→ **What you have to do**: A verbatim repeat of the records beneath this line is needed.

→ **Exercise materials**:
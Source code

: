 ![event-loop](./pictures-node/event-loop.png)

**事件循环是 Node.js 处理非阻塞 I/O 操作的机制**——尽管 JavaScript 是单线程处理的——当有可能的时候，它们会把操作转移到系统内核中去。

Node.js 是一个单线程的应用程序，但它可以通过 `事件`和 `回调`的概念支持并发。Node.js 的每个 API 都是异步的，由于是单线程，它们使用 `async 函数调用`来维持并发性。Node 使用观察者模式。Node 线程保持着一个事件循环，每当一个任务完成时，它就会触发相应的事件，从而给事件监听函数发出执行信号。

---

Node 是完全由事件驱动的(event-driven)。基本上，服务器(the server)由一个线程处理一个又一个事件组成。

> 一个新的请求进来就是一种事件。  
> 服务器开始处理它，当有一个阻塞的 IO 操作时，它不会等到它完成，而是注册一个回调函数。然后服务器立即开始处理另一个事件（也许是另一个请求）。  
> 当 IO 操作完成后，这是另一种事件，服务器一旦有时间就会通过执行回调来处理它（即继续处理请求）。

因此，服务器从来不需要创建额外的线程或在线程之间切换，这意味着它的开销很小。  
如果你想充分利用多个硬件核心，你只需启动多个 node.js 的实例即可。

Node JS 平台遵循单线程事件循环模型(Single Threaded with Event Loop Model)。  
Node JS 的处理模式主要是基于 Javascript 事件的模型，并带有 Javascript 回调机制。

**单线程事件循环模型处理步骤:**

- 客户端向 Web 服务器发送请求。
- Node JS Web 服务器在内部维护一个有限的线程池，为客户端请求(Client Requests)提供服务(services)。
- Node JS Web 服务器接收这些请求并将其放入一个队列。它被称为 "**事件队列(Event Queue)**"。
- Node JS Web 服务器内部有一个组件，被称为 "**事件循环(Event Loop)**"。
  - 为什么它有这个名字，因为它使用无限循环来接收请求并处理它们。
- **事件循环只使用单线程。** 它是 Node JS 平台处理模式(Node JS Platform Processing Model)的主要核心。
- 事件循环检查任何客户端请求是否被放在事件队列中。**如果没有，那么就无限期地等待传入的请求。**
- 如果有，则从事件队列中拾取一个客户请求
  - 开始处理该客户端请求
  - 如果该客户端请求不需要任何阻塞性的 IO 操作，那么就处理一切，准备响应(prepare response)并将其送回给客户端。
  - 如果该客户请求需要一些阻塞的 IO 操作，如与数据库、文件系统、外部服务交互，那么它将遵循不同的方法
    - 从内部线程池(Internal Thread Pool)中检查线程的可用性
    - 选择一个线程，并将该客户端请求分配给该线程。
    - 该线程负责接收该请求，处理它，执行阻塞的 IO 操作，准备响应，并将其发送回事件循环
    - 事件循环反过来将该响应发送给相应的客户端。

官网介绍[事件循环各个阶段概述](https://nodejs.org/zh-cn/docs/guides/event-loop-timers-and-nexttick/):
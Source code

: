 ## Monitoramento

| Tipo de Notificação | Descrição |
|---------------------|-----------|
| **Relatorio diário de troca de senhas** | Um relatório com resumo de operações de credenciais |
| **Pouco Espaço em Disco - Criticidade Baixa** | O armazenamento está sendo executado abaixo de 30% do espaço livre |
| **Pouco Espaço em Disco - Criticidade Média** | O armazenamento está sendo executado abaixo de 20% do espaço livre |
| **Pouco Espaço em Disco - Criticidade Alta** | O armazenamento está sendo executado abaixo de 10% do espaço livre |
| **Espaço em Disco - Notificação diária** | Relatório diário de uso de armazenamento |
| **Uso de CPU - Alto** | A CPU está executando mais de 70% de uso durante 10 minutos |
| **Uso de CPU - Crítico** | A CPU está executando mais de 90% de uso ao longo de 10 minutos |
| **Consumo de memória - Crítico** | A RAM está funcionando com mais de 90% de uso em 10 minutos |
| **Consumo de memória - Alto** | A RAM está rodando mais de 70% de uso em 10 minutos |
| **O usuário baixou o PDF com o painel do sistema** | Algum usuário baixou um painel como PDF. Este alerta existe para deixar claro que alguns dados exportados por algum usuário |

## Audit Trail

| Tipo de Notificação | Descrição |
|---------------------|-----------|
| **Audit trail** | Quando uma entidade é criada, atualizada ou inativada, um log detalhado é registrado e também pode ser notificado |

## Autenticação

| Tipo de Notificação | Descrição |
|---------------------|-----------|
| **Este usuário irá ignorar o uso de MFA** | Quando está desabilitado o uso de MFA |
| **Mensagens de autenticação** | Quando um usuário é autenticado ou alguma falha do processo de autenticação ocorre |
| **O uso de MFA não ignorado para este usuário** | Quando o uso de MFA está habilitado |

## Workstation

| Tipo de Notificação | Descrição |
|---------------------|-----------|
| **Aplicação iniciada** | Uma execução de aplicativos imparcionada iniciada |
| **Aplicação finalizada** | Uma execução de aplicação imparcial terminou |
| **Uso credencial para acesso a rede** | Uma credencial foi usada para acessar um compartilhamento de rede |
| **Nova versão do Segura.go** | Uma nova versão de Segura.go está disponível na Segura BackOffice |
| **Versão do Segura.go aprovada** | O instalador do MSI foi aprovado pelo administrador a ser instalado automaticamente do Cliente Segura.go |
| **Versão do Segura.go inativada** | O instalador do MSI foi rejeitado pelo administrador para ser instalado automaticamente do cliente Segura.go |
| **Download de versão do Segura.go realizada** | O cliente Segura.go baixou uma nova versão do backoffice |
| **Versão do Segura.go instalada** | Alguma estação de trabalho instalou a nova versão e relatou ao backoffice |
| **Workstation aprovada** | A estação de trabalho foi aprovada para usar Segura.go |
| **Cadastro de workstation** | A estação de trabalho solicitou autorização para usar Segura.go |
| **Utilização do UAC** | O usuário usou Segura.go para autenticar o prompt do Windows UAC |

→ **Result for this exercise**:
Source code

: ![event-loop](./pictures-node/event-loop.png)

**事件循环是 Node.js 处理非阻塞 I/O 操作的机制**——尽管 JavaScript 是单线程处理的——当有可能的时候，它们会把操作转移到系统内核中去。

Node.js 是一个单线程的应用程序，但它可以通过 `事件`和 `回调`的概念支持并发。Node.js 的每个 API 都是异步的，由于是单线程，它们使用 `async 函数调用`来维持并发性。Node 使用观察者模式。Node 线程保持着一个事件循环，每当一个任务完成时，它就会触发相应的事件，从而给事件监听函数发出执行信号。

---

Node 是完全由事件驱动的(event-driven)。基本上，服务器(the server)由一个线程处理一个又一个事件组成。

> 一个新的请求进来就是一种事件。  
> 服务器开始处理它，当有一个阻塞的 IO 操作时，它不会等到它完成，而是注册一个回调函数。然后服务器立即开始处理另一个事件（也许是另一个请求）。  
> 当 IO 操作完成后，这是另一种事件，服务器一旦有时间就会通过执行回调来处理它（即继续处理请求）。

因此，服务器从来不需要创建额外的线程或在线程之间切换，这意味着它的开销很小。  
如果你想充分利用多个硬件核心，你只需启动多个 node.js 的实例即可。

Node JS 平台遵循单线程事件循环模型(Single Threaded with Event Loop Model)。  
Node JS 的处理模式主要是基于 Javascript 事件的模型，并带有 Javascript 回调机制。

**单线程事件循环模型处理步骤:**

- 客户端向 Web 服务器发送请求。
- Node JS Web 服务器在内部维护一个有限的线程池，为客户端请求(Client Requests)提供服务(services)。
- Node JS Web 服务器接收这些请求并将其放入一个队列。它被称为 "**事件队列(Event Queue)**"。
- Node JS Web 服务器内部有一个组件，被称为 "**事件循环(Event Loop)**"。
  - 为什么它有这个名字，因为它使用无限循环来接收请求并处理它们。
- **事件循环只使用单线程。** 它是 Node JS 平台处理模式(Node JS Platform Processing Model)的主要核心。
- 事件循环检查任何客户端请求是否被放在事件队列中。**如果没有，那么就无限期地等待传入的请求。**
- 如果有，则从事件队列中拾取一个客户请求
  - 开始处理该客户端请求
  - 如果该客户端请求不需要任何阻塞性的 IO 操作，那么就处理一切，准备响应(prepare response)并将其送回给客户端。
  - 如果该客户请求需要一些阻塞的 IO 操作，如与数据库、文件系统、外部服务交互，那么它将遵循不同的方法
    - 从内部线程池(Internal Thread Pool)中检查线程的可用性
    - 选择一个线程，并将该客户端请求分配给该线程。
    - 该线程负责接收该请求，处理它，执行阻塞的 IO 操作，准备响应，并将其发送回事件循环
    - 事件循环反过来将该响应发送给相应的客户端。

官网介绍[事件循环各个阶段概述](https://nodejs.org/zh-cn/docs/guides/event-loop-timers-and-nexttick/):
Source code

: ## Monitoramento

| Tipo de Notificação | Descrição |
|---------------------|-----------|
| **Relatorio diário de troca de senhas** | Um relatório com resumo de operações de credenciais |
| **Pouco Espaço em Disco - Criticidade Baixa** | O armazenamento está sendo executado abaixo de 30% do espaço livre |
| **Pouco Espaço em Disco - Criticidade Média** | O armazenamento está sendo executado abaixo de 20% do espaço livre |
| **Pouco Espaço em Disco - Criticidade Alta** | O armazenamento está sendo executado abaixo de 10% do espaço livre |
| **Espaço em Disco - Notificação diária** | Relatório diário de uso de armazenamento |
| **Uso de CPU - Alto** | A CPU está executando mais de 70% de uso durante 10 minutos |
| **Uso de CPU - Crítico** | A CPU está executando mais de 90% de uso ao longo de 10 minutos |
| **Consumo de memória - Crítico** | A RAM está funcionando com mais de 90% de uso em 10 minutos |
| **Consumo de memória - Alto** | A RAM está rodando mais de 70% de uso em 10 minutos |
| **O usuário baixou o PDF com o painel do sistema** | Algum usuário baixou um painel como PDF. Este alerta existe para deixar claro que alguns dados exportados por algum usuário |

## Audit Trail

| Tipo de Notificação | Descrição |
|---------------------|-----------|
| **Audit trail** | Quando uma entidade é criada, atualizada ou inativada, um log detalhado é registrado e também pode ser notificado |

## Autenticação

| Tipo de Notificação | Descrição |
|---------------------|-----------|
| **Este usuário irá ignorar o uso de MFA** | Quando está desabilitado o uso de MFA |
| **Mensagens de autenticação** | Quando um usuário é autenticado ou alguma falha do processo de autenticação ocorre |
| **O uso de MFA não ignorado para este usuário** | Quando o uso de MFA está habilitado |

## Workstation

| Tipo de Notificação | Descrição |
|---------------------|-----------|
| **Aplicação iniciada** | Uma execução de aplicativos imparcionada iniciada |
| **Aplicação finalizada** | Uma execução de aplicação imparcial terminou |
| **Uso credencial para acesso a rede** | Uma credencial foi usada para acessar um compartilhamento de rede |
| **Nova versão do Segura.go** | Uma nova versão de Segura.go está disponível na Segura BackOffice |
| **Versão do Segura.go aprovada** | O instalador do MSI foi aprovado pelo administrador a ser instalado automaticamente do Cliente Segura.go |
| **Versão do Segura.go inativada** | O instalador do MSI foi rejeitado pelo administrador para ser instalado automaticamente do cliente Segura.go |
| **Download de versão do Segura.go realizada** | O cliente Segura.go baixou uma nova versão do backoffice |
| **Versão do Segura.go instalada** | Alguma estação de trabalho instalou a nova versão e relatou ao backoffice |
| **Workstation aprovada** | A estação de trabalho foi aprovada para usar Segura.go |
| **Cadastro de workstation** | A estação de trabalho solicitou autorização para usar Segura.go |
| **Utilização do UAC** | O usuário usou Segura.go para autenticar o prompt do Windows UAC |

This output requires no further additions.